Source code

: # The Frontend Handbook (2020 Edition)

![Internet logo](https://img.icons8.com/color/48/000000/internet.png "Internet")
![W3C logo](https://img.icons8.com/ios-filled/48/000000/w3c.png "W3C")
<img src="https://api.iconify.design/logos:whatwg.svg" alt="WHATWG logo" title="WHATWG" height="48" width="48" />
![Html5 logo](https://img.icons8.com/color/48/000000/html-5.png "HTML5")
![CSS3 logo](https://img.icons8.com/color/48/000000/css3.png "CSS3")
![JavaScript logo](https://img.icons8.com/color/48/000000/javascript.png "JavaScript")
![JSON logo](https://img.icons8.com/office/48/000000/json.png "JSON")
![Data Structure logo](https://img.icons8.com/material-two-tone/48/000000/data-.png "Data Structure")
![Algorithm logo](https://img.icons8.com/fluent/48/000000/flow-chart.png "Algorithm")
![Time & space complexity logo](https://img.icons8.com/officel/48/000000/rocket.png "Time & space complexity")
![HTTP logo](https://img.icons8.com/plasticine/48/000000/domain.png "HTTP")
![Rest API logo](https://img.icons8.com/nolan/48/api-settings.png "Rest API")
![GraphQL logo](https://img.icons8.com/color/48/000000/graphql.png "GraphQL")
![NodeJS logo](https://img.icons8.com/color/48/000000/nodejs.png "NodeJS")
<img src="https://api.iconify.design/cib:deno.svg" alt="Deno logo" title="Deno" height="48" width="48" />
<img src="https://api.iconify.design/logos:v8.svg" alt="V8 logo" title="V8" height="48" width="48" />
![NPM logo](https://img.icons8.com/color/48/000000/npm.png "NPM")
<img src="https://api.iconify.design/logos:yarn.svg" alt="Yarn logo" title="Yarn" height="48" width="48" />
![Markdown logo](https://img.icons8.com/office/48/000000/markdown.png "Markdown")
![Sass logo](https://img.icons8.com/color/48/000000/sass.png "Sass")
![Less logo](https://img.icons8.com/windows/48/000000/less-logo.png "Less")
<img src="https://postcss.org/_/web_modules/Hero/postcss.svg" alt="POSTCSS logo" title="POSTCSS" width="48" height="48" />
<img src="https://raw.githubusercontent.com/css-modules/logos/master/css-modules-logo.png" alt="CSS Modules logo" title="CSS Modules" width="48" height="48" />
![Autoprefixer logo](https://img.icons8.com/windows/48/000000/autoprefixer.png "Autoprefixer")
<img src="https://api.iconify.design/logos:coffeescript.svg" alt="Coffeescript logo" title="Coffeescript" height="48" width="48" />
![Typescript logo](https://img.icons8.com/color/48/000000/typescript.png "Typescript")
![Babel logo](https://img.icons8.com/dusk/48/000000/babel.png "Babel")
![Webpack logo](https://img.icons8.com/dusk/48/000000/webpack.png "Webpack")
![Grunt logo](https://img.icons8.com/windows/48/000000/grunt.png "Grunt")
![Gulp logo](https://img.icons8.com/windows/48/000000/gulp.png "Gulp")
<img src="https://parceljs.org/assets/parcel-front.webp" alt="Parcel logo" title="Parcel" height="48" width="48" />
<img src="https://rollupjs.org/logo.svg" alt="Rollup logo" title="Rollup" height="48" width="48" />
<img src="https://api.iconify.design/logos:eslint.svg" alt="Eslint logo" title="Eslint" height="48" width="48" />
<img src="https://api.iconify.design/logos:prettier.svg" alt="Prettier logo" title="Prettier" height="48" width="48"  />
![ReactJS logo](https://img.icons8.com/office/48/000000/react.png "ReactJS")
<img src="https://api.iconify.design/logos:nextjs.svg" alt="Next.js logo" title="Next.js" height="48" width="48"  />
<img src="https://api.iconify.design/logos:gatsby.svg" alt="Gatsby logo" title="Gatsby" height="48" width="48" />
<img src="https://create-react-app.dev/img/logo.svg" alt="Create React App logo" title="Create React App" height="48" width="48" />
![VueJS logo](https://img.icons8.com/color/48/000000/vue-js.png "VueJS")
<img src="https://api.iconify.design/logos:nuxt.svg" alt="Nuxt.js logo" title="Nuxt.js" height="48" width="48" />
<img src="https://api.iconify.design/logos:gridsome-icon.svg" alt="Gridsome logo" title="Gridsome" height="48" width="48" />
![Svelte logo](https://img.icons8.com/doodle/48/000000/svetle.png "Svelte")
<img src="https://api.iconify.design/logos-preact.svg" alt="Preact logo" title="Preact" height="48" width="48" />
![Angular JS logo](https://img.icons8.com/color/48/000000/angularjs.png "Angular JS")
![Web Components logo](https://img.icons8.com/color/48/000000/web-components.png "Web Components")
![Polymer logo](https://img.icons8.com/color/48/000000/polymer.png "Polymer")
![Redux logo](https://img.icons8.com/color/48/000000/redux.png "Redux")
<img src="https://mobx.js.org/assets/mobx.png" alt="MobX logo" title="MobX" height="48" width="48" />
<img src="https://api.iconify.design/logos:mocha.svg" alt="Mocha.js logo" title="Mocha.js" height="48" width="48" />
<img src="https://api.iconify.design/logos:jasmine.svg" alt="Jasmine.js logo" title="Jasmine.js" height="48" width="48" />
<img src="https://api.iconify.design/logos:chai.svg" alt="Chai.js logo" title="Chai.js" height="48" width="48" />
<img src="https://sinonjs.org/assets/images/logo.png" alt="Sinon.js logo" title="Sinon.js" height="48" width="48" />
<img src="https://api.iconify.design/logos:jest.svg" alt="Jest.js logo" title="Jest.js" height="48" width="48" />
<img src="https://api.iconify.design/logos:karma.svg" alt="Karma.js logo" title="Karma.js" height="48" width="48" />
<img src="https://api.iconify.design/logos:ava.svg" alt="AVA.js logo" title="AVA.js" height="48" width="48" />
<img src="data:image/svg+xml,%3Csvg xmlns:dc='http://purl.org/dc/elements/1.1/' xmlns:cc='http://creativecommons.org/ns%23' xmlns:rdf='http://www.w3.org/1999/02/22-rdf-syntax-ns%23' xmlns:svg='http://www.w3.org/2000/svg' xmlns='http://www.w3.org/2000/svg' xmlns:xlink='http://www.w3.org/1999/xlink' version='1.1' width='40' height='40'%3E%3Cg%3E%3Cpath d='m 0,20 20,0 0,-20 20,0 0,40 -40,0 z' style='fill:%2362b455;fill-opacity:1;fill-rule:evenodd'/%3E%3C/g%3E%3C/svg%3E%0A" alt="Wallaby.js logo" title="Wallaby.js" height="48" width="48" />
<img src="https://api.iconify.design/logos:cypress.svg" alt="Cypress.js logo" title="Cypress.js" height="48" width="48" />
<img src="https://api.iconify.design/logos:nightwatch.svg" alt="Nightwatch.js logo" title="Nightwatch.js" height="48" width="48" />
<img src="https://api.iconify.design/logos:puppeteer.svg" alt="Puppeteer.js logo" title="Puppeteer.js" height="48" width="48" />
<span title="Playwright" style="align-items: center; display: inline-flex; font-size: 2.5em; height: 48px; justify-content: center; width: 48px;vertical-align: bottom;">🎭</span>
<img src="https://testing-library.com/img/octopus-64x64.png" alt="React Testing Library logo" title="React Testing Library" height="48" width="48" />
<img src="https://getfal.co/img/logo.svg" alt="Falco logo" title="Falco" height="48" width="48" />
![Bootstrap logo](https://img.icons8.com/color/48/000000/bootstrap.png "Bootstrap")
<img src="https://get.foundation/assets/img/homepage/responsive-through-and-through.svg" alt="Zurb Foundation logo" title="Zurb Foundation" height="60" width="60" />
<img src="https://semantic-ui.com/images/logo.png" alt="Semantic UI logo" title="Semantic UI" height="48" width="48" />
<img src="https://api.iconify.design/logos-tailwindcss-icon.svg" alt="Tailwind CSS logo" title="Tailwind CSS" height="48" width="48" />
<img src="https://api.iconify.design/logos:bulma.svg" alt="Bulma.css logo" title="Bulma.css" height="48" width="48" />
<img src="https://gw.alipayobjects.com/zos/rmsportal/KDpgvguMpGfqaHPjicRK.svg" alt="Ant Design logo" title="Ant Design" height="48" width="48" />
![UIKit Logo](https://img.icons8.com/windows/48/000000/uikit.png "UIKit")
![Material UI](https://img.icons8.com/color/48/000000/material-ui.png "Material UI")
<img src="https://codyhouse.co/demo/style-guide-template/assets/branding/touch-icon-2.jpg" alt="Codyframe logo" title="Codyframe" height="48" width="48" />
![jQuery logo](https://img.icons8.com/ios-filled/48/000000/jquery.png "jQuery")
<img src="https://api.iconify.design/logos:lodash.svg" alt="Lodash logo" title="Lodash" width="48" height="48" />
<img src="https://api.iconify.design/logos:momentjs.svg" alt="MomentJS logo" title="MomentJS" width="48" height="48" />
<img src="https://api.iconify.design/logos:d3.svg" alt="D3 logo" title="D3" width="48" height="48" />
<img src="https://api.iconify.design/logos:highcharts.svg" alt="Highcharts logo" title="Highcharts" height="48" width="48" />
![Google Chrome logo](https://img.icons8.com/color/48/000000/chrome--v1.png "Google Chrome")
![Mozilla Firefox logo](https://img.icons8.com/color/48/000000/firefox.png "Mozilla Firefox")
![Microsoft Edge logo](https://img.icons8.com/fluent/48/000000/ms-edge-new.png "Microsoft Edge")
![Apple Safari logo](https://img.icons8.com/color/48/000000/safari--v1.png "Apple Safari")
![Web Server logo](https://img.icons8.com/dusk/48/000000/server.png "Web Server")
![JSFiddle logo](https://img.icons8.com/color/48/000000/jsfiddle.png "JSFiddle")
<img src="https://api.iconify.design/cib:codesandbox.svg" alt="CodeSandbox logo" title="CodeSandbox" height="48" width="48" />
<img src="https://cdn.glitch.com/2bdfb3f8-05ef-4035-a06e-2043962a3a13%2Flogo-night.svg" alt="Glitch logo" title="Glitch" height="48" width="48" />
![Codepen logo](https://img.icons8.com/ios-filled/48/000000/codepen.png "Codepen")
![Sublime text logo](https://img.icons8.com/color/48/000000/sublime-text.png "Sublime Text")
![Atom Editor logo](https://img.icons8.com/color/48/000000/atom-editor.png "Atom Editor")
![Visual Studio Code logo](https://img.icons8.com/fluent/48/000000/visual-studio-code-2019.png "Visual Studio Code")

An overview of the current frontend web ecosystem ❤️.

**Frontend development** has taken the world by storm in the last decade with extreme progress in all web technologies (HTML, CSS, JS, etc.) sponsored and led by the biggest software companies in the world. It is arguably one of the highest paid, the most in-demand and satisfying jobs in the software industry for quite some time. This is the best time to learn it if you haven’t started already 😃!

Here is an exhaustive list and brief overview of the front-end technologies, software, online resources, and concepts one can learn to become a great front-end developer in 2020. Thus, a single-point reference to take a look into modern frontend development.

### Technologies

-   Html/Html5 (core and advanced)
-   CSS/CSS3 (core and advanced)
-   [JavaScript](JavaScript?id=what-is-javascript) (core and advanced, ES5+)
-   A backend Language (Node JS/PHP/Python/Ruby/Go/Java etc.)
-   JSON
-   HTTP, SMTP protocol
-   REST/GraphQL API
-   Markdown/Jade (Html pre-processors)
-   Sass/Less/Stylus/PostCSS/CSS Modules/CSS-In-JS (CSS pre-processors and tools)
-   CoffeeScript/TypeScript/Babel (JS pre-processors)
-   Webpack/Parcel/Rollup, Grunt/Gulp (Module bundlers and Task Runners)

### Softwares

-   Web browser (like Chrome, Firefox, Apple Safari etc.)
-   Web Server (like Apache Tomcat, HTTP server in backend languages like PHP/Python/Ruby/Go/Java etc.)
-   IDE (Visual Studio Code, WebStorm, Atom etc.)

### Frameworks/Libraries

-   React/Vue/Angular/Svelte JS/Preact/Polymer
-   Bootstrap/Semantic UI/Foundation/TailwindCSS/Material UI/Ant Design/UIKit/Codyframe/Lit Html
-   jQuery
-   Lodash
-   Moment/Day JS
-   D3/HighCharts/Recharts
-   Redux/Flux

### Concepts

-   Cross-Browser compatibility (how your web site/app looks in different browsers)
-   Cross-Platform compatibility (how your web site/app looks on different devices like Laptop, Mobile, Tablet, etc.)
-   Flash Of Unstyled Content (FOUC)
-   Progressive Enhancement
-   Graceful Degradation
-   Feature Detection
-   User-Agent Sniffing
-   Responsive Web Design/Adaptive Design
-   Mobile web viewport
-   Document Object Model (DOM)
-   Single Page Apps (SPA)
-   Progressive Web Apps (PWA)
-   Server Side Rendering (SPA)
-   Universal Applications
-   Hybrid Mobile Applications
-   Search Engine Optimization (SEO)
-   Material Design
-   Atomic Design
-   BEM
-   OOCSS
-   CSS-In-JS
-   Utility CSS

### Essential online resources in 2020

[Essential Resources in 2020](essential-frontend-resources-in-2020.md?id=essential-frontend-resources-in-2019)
┄┄┄┄┄┄
**About this exercise**: From the data, pick out every line that includes "online".

**Exercise answer**:
Here is an exhaustive list and brief overview of the front-end technologies, software, online resources, and concepts one can learn to become a great front-end developer in 2020. Thus, a single-point reference to take a look into modern frontend development.
### Essential online resources in 2020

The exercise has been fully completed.